TASK INSTRUCTIONS: Using the records below, find every line that includes "https" and copy it.

◆ ◆ ◆ ◆ ◆

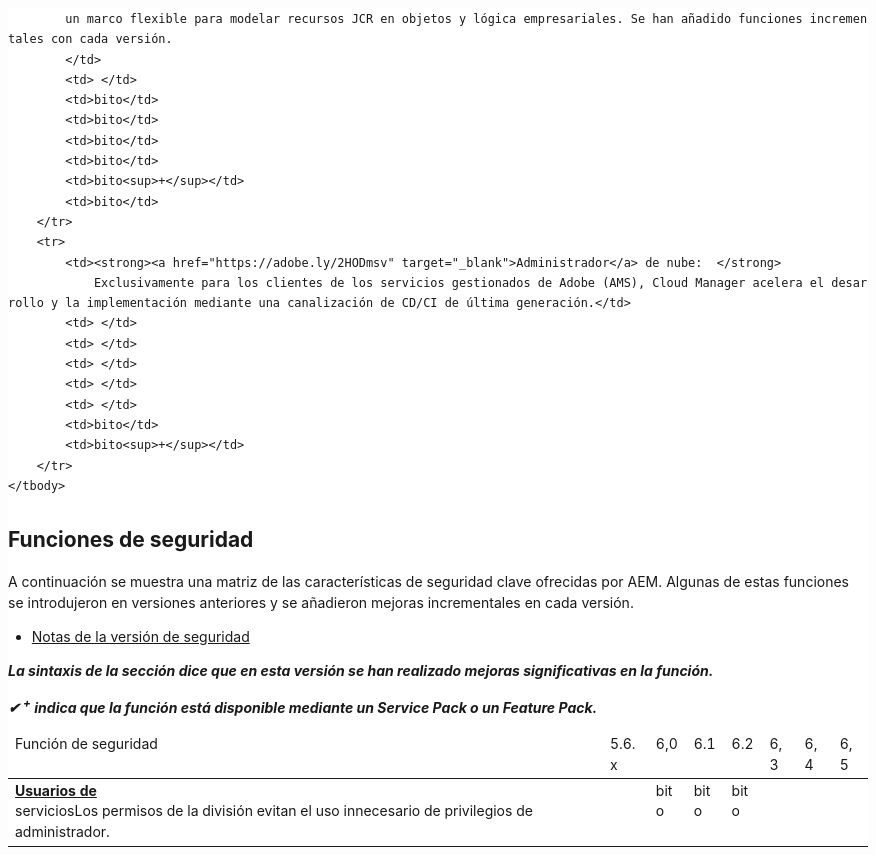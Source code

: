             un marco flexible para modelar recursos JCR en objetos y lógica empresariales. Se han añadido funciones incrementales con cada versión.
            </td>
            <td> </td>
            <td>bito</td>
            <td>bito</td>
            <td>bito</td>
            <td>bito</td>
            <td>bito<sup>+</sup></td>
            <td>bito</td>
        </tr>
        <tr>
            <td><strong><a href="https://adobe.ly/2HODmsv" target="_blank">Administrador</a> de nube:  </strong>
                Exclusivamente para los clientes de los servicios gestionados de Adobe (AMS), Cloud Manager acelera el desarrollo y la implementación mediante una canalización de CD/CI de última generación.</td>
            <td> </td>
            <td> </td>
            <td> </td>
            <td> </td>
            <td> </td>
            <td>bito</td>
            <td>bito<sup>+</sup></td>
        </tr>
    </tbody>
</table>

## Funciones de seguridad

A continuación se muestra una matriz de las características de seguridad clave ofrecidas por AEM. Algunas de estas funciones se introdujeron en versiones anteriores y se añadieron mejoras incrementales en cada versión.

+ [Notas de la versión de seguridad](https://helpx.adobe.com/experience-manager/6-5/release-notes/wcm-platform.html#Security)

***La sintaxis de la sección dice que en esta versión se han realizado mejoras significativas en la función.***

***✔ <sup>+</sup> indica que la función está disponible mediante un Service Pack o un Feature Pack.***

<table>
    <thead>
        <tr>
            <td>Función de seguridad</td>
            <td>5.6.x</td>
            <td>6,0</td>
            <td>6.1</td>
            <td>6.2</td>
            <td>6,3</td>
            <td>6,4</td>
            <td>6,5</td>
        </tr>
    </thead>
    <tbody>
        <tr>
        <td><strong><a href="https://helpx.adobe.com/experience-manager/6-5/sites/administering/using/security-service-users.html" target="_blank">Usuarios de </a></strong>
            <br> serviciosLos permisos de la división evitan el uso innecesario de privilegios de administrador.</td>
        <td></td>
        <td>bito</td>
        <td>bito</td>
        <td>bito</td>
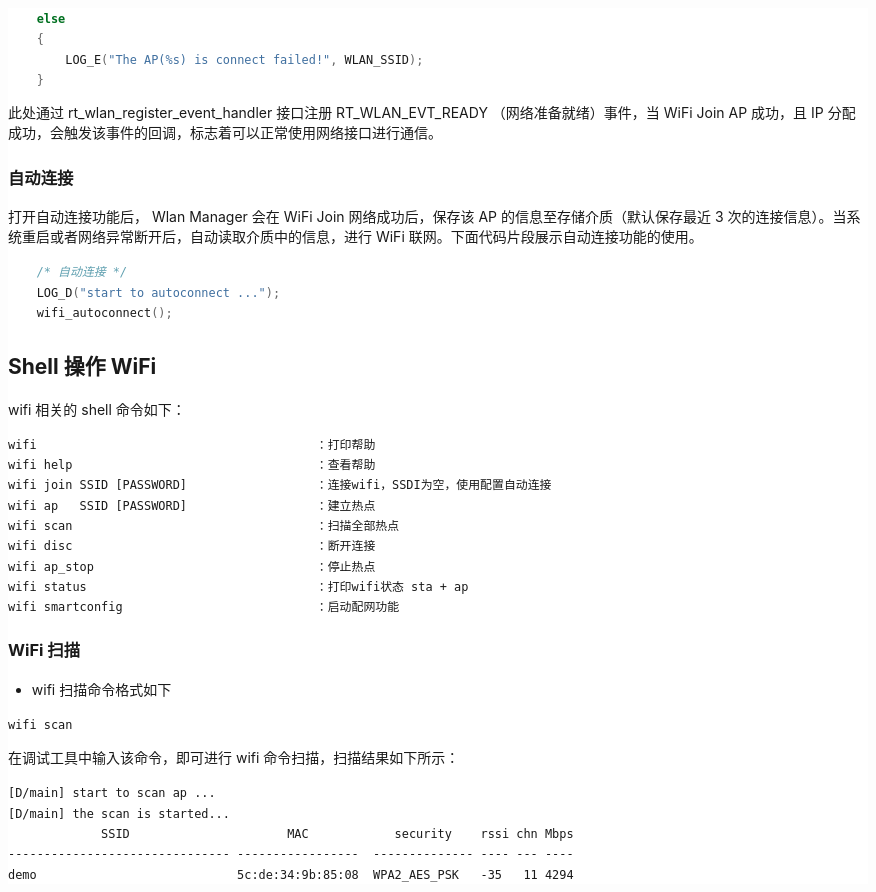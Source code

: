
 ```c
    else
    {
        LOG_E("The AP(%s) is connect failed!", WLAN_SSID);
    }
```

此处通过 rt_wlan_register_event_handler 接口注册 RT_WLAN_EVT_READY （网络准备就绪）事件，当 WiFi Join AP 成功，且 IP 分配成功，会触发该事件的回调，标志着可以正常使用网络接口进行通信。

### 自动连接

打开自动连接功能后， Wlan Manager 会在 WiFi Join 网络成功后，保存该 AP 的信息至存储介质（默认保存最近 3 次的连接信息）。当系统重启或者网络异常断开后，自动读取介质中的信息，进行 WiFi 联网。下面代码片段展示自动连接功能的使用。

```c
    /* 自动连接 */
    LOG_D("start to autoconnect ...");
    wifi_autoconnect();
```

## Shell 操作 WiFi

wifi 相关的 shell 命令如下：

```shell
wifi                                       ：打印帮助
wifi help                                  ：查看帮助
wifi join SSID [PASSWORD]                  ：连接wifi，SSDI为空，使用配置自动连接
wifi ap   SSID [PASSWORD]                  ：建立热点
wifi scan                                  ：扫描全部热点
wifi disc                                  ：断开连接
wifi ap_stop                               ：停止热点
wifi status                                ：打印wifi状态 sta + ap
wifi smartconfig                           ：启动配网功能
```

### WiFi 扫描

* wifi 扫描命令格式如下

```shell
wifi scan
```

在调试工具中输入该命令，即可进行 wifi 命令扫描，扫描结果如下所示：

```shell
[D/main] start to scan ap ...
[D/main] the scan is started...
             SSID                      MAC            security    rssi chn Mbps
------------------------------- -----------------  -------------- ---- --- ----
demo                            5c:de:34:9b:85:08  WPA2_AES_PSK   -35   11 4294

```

◆ ◆ ◆ ◆ ◆

ANSWER TO THIS EXERCISE:
            <td><strong><a href="https://adobe.ly/2HODmsv" target="_blank">Administrador</a> de nube:  </strong>
+ [Notas de la versión de seguridad](https://helpx.adobe.com/experience-manager/6-5/release-notes/wcm-platform.html#Security)
        <td><strong><a href="https://helpx.adobe.com/experience-manager/6-5/sites/administering/using/security-service-users.html" target="_blank">Usuarios de </a></strong>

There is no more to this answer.